:: THE DATA ::

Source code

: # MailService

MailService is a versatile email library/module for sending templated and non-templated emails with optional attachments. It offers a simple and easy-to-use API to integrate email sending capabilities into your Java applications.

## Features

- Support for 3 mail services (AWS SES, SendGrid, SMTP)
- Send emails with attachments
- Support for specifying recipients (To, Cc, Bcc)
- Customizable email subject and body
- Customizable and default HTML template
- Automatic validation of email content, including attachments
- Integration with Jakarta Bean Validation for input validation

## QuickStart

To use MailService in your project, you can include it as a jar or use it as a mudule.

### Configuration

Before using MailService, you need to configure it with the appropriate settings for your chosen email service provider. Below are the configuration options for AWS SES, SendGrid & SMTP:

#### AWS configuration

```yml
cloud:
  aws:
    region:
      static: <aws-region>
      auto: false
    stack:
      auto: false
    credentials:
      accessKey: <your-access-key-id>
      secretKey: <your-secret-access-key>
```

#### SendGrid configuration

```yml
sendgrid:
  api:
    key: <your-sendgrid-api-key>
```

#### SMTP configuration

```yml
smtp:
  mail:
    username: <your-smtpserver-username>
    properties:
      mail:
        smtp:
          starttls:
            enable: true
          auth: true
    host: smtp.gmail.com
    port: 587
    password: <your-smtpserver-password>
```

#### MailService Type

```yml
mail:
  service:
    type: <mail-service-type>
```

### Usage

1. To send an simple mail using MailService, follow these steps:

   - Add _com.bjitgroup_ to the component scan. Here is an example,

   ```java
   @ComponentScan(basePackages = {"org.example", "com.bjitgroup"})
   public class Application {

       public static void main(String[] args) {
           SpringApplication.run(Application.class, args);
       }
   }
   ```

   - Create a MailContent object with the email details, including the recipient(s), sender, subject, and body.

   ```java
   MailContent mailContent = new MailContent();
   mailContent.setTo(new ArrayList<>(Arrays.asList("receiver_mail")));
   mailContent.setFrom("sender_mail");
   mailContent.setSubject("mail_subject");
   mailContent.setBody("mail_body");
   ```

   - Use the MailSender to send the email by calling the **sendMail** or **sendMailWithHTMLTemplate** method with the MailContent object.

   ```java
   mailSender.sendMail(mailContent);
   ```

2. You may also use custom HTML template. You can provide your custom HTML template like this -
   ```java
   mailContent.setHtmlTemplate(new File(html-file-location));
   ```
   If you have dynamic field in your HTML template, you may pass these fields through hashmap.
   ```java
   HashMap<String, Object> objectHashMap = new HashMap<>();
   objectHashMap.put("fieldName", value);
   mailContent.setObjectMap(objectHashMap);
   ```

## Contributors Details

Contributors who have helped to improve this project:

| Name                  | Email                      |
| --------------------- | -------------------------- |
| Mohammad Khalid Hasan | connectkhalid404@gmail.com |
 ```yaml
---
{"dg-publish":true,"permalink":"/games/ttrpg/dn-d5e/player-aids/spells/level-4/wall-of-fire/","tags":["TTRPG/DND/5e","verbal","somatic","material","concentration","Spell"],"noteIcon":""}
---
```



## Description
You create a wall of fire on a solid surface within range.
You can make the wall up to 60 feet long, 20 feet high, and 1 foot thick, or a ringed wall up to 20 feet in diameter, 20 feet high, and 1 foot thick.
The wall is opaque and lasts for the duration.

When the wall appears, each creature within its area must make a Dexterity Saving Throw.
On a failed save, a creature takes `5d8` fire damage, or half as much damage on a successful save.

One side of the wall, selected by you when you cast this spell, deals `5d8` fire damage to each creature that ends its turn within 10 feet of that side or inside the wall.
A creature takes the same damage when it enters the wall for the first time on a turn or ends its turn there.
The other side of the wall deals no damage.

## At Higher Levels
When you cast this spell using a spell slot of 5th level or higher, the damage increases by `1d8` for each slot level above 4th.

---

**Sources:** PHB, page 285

:::

**PROMPT:**
Would you please return all lines of the data that include the word "within"?

**SOLUTION FOR THIS TASK:**
You create a wall of fire on a solid surface within range.
When the wall appears, each creature within its area must make a Dexterity Saving Throw.
One side of the wall, selected by you when you cast this spell, deals `5d8` fire damage to each creature that ends its turn within 10 feet of that side or inside the wall.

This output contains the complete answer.